Segment Start: Available data

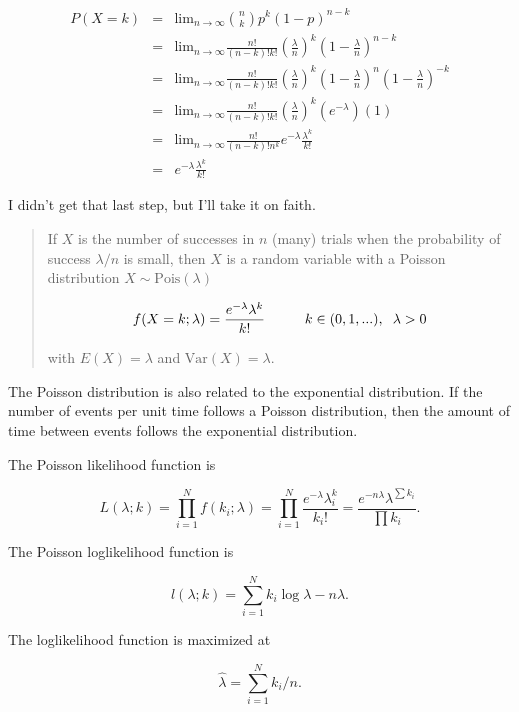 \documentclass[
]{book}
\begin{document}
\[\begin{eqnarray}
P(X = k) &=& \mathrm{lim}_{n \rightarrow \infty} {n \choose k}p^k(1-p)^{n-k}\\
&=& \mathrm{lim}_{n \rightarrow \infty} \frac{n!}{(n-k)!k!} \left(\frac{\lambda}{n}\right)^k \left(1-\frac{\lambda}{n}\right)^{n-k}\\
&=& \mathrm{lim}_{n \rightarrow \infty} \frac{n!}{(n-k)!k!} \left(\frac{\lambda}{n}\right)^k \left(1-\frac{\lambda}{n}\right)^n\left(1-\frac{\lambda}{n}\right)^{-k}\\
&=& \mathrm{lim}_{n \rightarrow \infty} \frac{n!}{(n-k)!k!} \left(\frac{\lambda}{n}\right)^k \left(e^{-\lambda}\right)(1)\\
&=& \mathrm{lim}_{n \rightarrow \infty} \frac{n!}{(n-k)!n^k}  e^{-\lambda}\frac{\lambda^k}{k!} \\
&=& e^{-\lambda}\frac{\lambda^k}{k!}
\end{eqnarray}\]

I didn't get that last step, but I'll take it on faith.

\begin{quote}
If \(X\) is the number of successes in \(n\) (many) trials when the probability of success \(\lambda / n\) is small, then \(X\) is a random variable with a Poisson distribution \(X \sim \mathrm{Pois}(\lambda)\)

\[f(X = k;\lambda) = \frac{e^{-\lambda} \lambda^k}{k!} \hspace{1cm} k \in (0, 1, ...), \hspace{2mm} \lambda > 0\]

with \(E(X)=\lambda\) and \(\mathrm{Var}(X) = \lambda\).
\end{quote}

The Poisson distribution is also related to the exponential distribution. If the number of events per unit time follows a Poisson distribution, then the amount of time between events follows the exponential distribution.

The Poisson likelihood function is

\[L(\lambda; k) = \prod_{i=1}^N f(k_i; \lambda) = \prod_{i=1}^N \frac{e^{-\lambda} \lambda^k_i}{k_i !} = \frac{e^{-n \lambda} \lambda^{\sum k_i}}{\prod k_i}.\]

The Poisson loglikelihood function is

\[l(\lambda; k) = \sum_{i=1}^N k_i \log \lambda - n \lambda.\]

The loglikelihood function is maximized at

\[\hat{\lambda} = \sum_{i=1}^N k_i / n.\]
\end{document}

Segment End: Available data
Segment Start: Available data

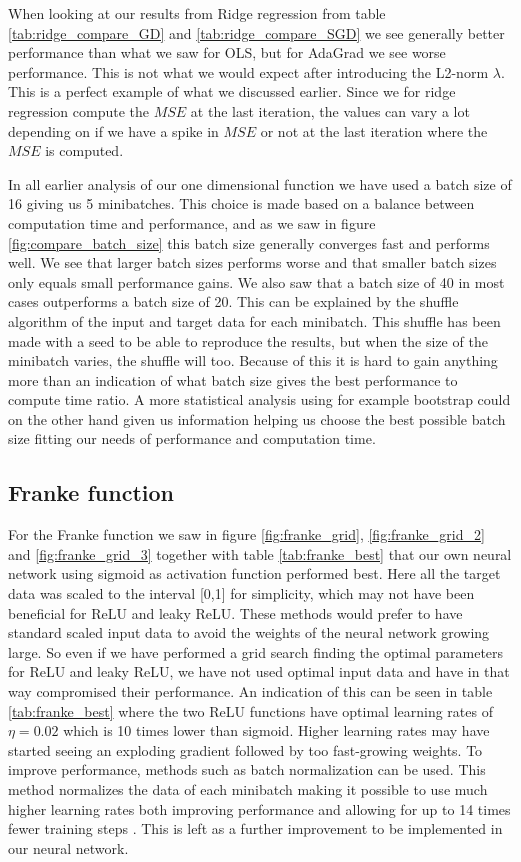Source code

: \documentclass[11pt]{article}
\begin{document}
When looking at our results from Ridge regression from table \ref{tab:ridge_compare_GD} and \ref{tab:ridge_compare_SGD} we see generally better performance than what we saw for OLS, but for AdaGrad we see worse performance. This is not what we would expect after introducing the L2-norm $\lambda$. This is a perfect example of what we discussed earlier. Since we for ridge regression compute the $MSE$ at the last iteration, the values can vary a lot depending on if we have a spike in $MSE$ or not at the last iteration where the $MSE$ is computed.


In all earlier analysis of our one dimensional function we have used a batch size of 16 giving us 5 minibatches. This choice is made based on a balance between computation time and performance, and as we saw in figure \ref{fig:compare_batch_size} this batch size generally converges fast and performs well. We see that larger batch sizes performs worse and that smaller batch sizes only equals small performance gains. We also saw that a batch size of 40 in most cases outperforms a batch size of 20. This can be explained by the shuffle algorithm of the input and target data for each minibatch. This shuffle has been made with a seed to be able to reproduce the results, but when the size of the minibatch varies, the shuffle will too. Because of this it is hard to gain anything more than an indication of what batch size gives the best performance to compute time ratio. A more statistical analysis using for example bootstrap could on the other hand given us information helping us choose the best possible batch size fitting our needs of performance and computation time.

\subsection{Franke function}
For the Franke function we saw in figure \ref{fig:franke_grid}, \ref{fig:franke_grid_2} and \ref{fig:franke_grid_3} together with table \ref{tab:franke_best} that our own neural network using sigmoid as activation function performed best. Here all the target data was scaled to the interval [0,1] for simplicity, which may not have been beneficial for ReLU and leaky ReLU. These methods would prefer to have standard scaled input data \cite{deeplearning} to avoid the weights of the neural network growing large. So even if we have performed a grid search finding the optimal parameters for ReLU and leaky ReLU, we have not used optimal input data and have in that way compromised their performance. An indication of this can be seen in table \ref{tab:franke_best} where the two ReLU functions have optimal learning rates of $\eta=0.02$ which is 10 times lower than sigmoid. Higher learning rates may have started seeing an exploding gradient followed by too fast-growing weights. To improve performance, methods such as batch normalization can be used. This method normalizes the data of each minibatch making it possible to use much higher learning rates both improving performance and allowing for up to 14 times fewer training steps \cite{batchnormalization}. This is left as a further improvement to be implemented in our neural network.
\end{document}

Segment End: Available data
Segment Start: Available data

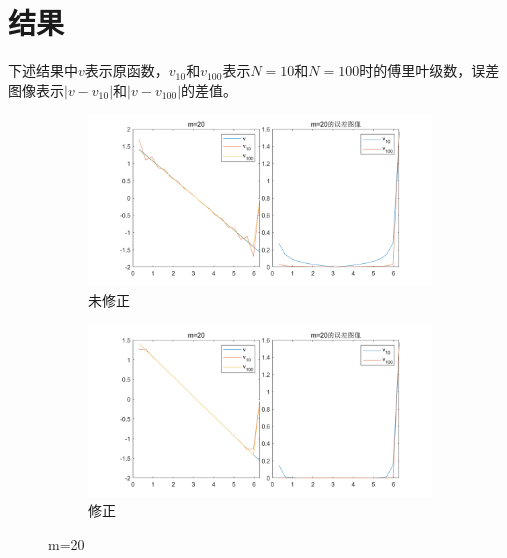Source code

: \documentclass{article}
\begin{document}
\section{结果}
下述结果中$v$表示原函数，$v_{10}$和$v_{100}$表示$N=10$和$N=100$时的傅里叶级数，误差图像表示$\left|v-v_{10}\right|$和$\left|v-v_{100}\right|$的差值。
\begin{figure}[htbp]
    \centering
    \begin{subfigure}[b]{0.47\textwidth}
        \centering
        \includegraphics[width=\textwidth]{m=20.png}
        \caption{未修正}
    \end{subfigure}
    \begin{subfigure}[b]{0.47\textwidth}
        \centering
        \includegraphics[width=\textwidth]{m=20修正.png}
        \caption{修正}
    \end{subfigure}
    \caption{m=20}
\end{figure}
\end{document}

Segment End: Available data

__Directions__:
Copy every line of the entries above in which "infty" occurs.

__Output for this task__:
P(X = k) &=& \mathrm{lim}_{n \rightarrow \infty} {n \choose k}p^k(1-p)^{n-k}\\
&=& \mathrm{lim}_{n \rightarrow \infty} \frac{n!}{(n-k)!k!} \left(\frac{\lambda}{n}\right)^k \left(1-\frac{\lambda}{n}\right)^{n-k}\\
&=& \mathrm{lim}_{n \rightarrow \infty} \frac{n!}{(n-k)!k!} \left(\frac{\lambda}{n}\right)^k \left(1-\frac{\lambda}{n}\right)^n\left(1-\frac{\lambda}{n}\right)^{-k}\\
&=& \mathrm{lim}_{n \rightarrow \infty} \frac{n!}{(n-k)!k!} \left(\frac{\lambda}{n}\right)^k \left(e^{-\lambda}\right)(1)\\
&=& \mathrm{lim}_{n \rightarrow \infty} \frac{n!}{(n-k)!n^k}  e^{-\lambda}\frac{\lambda^k}{k!} \\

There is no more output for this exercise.